Johnson-Wright has used a wheelchair for mobility for 40 years and brings her practical experience as well as her 30+ years of professional expertise to the classroom. Wright is America’s go-to journalist for reporting on architecture, town planning, mobility engineering and urban policy – as they relate to people with disabilities and access for all.

The revolutionary full-credit course for graduate and undergraduate students reflected UM’s commitment to diversity, equity, inclusion and accessibility for all.

Universal Design is extremely relevant because the United Nations has identified more than one billion people in the world have disabilities.  Centers for Disease Control research has proven that one in four people in the United States will experience some form of disability.

The Wrights have published more than 1,000 articles on best practices for planning, architecture, transportation engineering and urban design for people with disabilities.

They have lectured at national conferences across the United States and in Europe. This year, they have combined to appear on more than one dozen podcasts focusing on better housing, mobility, jobs, parks and quality of life for people with disabilities.

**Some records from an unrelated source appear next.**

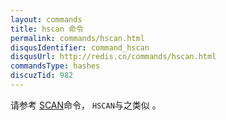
 ```yaml
---
layout: commands
title: hscan 命令
permalink: commands/hscan.html
disqusIdentifier: command_hscan
disqusUrl: http://redis.cn/commands/hscan.html
commandsType: hashes
discuzTid: 982
---
```


请参考 [SCAN](/commands/scan.html)命令， `HSCAN`与之类似 。
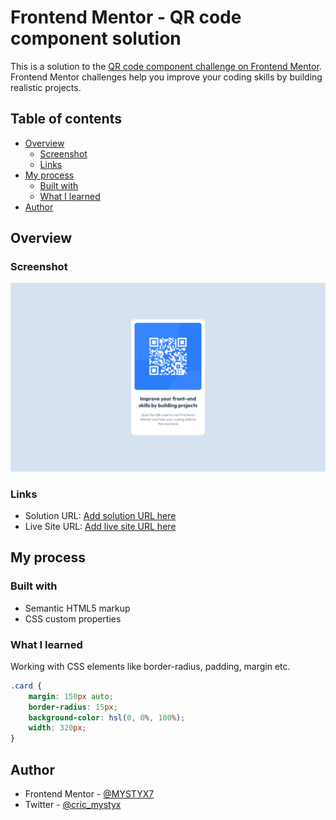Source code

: # Frontend Mentor - QR code component solution

This is a solution to the [QR code component challenge on Frontend Mentor](https://www.frontendmentor.io/challenges/qr-code-component-iux_sIO_H). Frontend Mentor challenges help you improve your coding skills by building realistic projects. 

## Table of contents

- [Overview](#overview)
  - [Screenshot](#screenshot)
  - [Links](#links)
- [My process](#my-process)
  - [Built with](#built-with)
  - [What I learned](#what-i-learned)
- [Author](#author)

## Overview

### Screenshot

![Final Screenshot](./images/screenshot.png)

### Links

- Solution URL: [Add solution URL here](https://github.com/MYSTYX7/qr-code-component)
- Live Site URL: [Add live site URL here](https://your-live-site-url.com)

## My process

### Built with

- Semantic HTML5 markup
- CSS custom properties

### What I learned

Working with CSS elements like border-radius, padding, margin etc.

```css
.card {
    margin: 150px auto; 
    border-radius: 15px; 
    background-color: hsl(0, 0%, 100%); 
    width: 320px;
}
```
## Author

- Frontend Mentor - [@MYSTYX7](https://www.frontendmentor.io/profile/MYSTYX7)
- Twitter - [@cric_mystyx](https://www.twitter.com/cric_mystyx)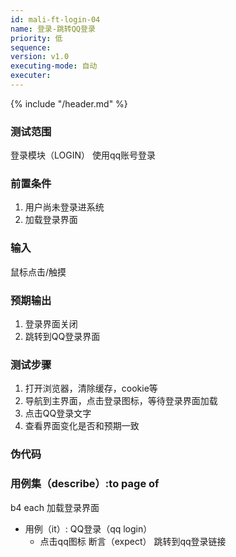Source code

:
 ```yaml
---
id: mali-ft-login-04
name: 登录-跳转QQ登录
priority: 低
sequence: 
version: v1.0
executing-mode: 自动
executer: 
---
```


{% include "/header.md" %}


### 测试范围
登录模块（LOGIN） 使用qq账号登录

### 前置条件
1. 用户尚未登录进系统
2. 加载登录界面

### 输入
鼠标点击/触摸

### 预期输出
1. 登录界面关闭
2. 跳转到QQ登录界面

### 测试步骤
1. 打开浏览器，清除缓存，cookie等
2. 导航到主界面，点击登录图标，等待登录界面加载
3. 点击QQ登录文字
4. 查看界面变化是否和预期一致

### 伪代码

### 用例集（describe）:to page of 
b4 each 加载登录界面

* 用例（it）: QQ登录（qq login）
  * 点击qq图标
  断言（expect） 跳转到qq登录链接

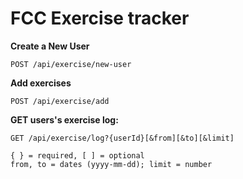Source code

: # FCC Exercise tracker

**Create a New User**

`POST /api/exercise/new-user`

**Add exercises**

`POST /api/exercise/add`

**GET users's exercise log:**

```
GET /api/exercise/log?{userId}[&from][&to][&limit]

{ } = required, [ ] = optional
from, to = dates (yyyy-mm-dd); limit = number
```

The Wrights donated 100 percent of their School of Architecture professor pay toward further outreach and education to support Universal Design on a global scale. Funds support travel and related expenses supporting pro bono presentations on “design for all” at major conferences and conventions.



Saturday, June 25, 2022

PROUD TO RECEIVE A CITY OF MIAMI COMMENDATION

FOR OUR ADVOCACY FOR PEOPLE WITH DISABILITIES 

Thanks Commissioner Manolo Reyes for recognizing our hard work including our creation and team teaching of a groundbreaking course on Universal Design at the University of Miami School of Architecture.

We were humbled to be recognized in front of hundreds of our neighbors gathered at historic William Jennings Bryan Park.

We appreciate being recognized for a lifetime of work in public service, journalism, planning, education and advocacy.